According to Yang et al96 conducted a comprehensive analysis of a total of 63,019 COVID-19 patients in 19 retrospective studies, about 6% of patients had tumor with COVID-19, and the mortality rate was significantly higher than that of non-cancer patients (14.6% vs 3.8%), especially in active tumors. There are many types of tumors. Among patients with tumor infected with SARS-CoV-2, lung cancer is the most common one (22/105), followed by gastrointestinal cancer (13/105), breast cancer (11/105), thyroid cancer (11/105) and hematological malignancies (9/105), and hematological malignancies and lung cancer have a higher probability of serious cases.97 Among patients with hematological malignancies and COVID-19, lymphoma patients accounted for 11%, followed by leukemia (10%) and multiple myeloma (4%), and for this type of patients, the mortality rate reached 23.5%, and in the changes of hematological indicators, C-reactive protein is significantly increased, which is closely related to mortality.98 Kim et al also systematically analyzed the clinical characteristics of 33 COVID-19 patients with hematological malignancies, the proportion of chronic lymphocytic leukemia (CLL) patients reached 39.4% (13/33), and multiple myeloma accounted for 33.3% (11/33), acute lymphoblastic leukemia and acute myeloid leukemia accounted for 12.2% (4/33).99 At the same time, the laboratory tests of 33 patients with hematological malignancies were compared with those of COVID-19 alone.99 Their white blood cell count and lymphocyte count were both higher than those of COVID-19 patients without hematological malignancies (38.9% VS 9.8%, 45.4% VS 8.2%), and thrombocytopenia was decreased (31.3% VS 11.4%), and the mortality rate was higher than others (40.0% VS 3.6%), both are statistically significant.99

The same is true for children with tumors. Madhusoodhan et al100 analyzed 98 children with tumors and COVID-19. About 62.2% of the children had leukemia, of which 53% had acute lymphoblastic leukemia, and 45.9% of the 98 cases had mild COVID-19, 54.1% are moderate and severe patients.100 And severe cases in children with malignant tumors combined with COVID-19 show the low lymphocytes, low neutrophils and low platelets, but in children with more severe COVID-19 tumors, the total number of white blood cells tends to increase.101

In children with hematological malignancies, such as SARS-CoV-2 infection, most children will postpone anti-cancer treatment,102 and be given COVID-19 specific antiviral treatment (lopinavir/ritonavir combine with hydroxychloroquine), and continue to get chemotherapy until the nasopharyngeal swab specimen turns to be negative.103 However, during the COVID-19 pandemic, there is some controversy as to whether asymptomatic or mild patients with malignant tumors combined with SARS-CoV-2 infection delay chemotherapy.104

Conclusion

In general, blood parameters are particularly important in diagnosing COVID-19 and assessing the prognosis of patients. For children, the number of lymphocytes are not as obvious as that of adults (Table 3), and the number of lymphocytes in adults are mostly decreased (Table 2). In addition, leukopenia, neutropenia, thrombocytopenia and increased D-dimer are occurred in both adults and children with COVID-19, and the incidence is higher in adults (Table 2). In addition, whether in adults or children, there are certain differences in hematological parameters between severe and non-severe patients, especially in adult patients, the value of leucocytes, neutrophils, lymphocytes, NLR and D-dimer are more obvious (Table 1).

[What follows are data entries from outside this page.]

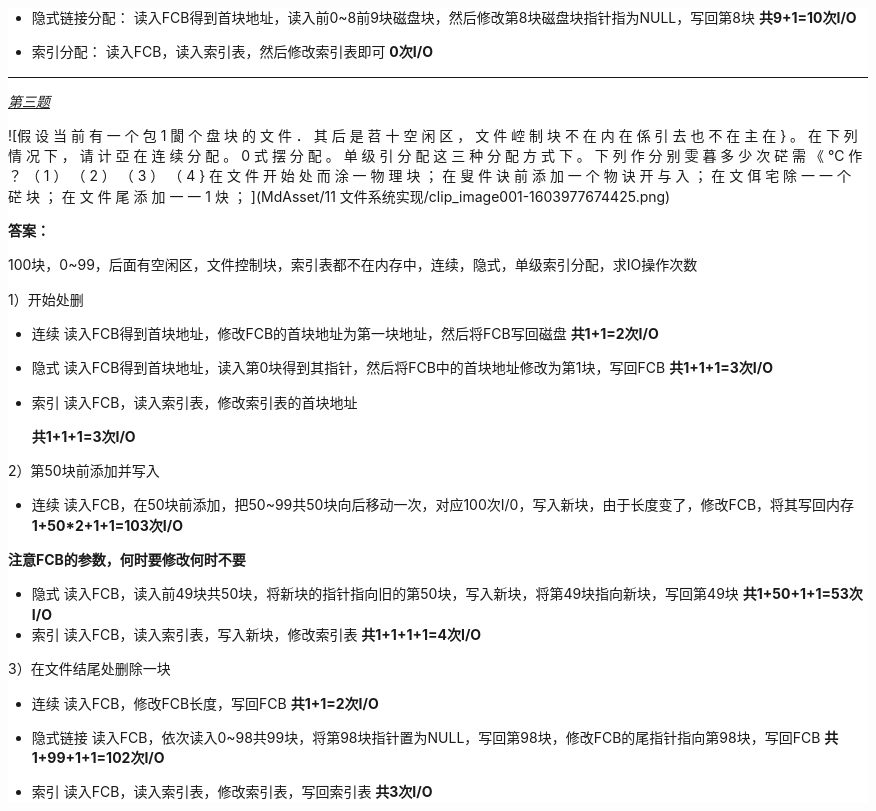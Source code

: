 - 隐式链接分配：
  读入FCB得到首块地址，读入前0~8前9块磁盘块，然后修改第8块磁盘块指针指为NULL，写回第8块
  **共9+1=10次I/O**

- 索引分配：
  读入FCB，读入索引表，然后修改索引表即可
  **0次I/O**

---

*<u>第三题</u>*

![假 设 当 前 有 一 个 包 1 閬 个 盘 块 的 文 件 ． 其 后 是 苕 十 空 闲 区 ， 文 件 崆 制 块 不 在 内 在 係 引 去 也 不 在 主 在 } 。 在 下 列 情 况 下 ， 请 计 亞 在 连  续 分 配 。 0 式 摆 分 配 。 单 级 引 分 配 这 三 种 分 配 方 式 下 。 下 列 作 分 别 雯 暮 多 少 次 硭 需 《 ℃ 作 ？  （ 1 ）  （ 2 ）  （ 3 ）  （ 4 }  在 文 件 开 始 处 而 涂 一 物 理 块 ；  在 叟 件 诀 前 添 加 一 个 物 诀 开 与 入 ；  在 文 佴 宅 除 一 一 个 硭 块 ；  在 文 件 尾 添 加 一 一 1 炔 ； ](MdAsset/11 文件系统实现/clip_image001-1603977674425.png)

**答案：**

100块，0~99，后面有空闲区，文件控制块，索引表都不在内存中，连续，隐式，单级索引分配，求IO操作次数

1）开始处删

- 连续
  读入FCB得到首块地址，修改FCB的首块地址为第一块地址，然后将FCB写回磁盘
  **共1+1=2次I/O**

- 隐式
  读入FCB得到首块地址，读入第0块得到其指针，然后将FCB中的首块地址修改为第1块，写回FCB
  **共1+1+1=3次I/O**

- 索引
  读入FCB，读入索引表，修改索引表的首块地址

  **共1+1+1=3次I/O**

2）第50块前添加并写入

- 连续
  读入FCB，在50块前添加，把50~99共50块向后移动一次，对应100次I/0，写入新块，由于长度变了，修改FCB，将其写回内存
  **1+50\*2+1+1=103次I/O**

**注意FCB的参数，何时要修改何时不要**

- 隐式
  读入FCB，读入前49块共50块，将新块的指针指向旧的第50块，写入新块，将第49块指向新块，写回第49块
  **共1+50+1+1=53次I/O**
- 索引
  读入FCB，读入索引表，写入新块，修改索引表
  **共1+1+1+1=4次I/O**

3）在文件结尾处删除一块

- 连续
  读入FCB，修改FCB长度，写回FCB
  **共1+1=2次I/O**

- 隐式链接
  读入FCB，依次读入0~98共99块，将第98块指针置为NULL，写回第98块，修改FCB的尾指针指向第98块，写回FCB
  **共1+99+1+1=102次I/O**

- 索引
  读入FCB，读入索引表，修改索引表，写回索引表
  **共3次I/O**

Table 3 The Main Hematological Parameters in Adults and Children with COVID-19

In short, COVID-19 can lead to abnormal hematological parameters, and there are differences between children and adults, which can provide early clues for COVID-19 diagnosis and treatment. It is suggested that laboratories and clinicians should pay more attention to the dynamic changes of the above conventional hematological parameters, which may have important reference value for dynamically monitoring patients’ condition and evaluating the treatment effect.

Acknowledgments

This work was supported by the Basic Research Project of Sichuan Province (NO.2019YJ0690) and the Major Science and Technology Projects in Sichuan Province (NO.2019YFS0531) and Science and Technology Project of Southwest Medical University (NO.2020023).

Disclosure

The authors report no conflicts of interest in this work.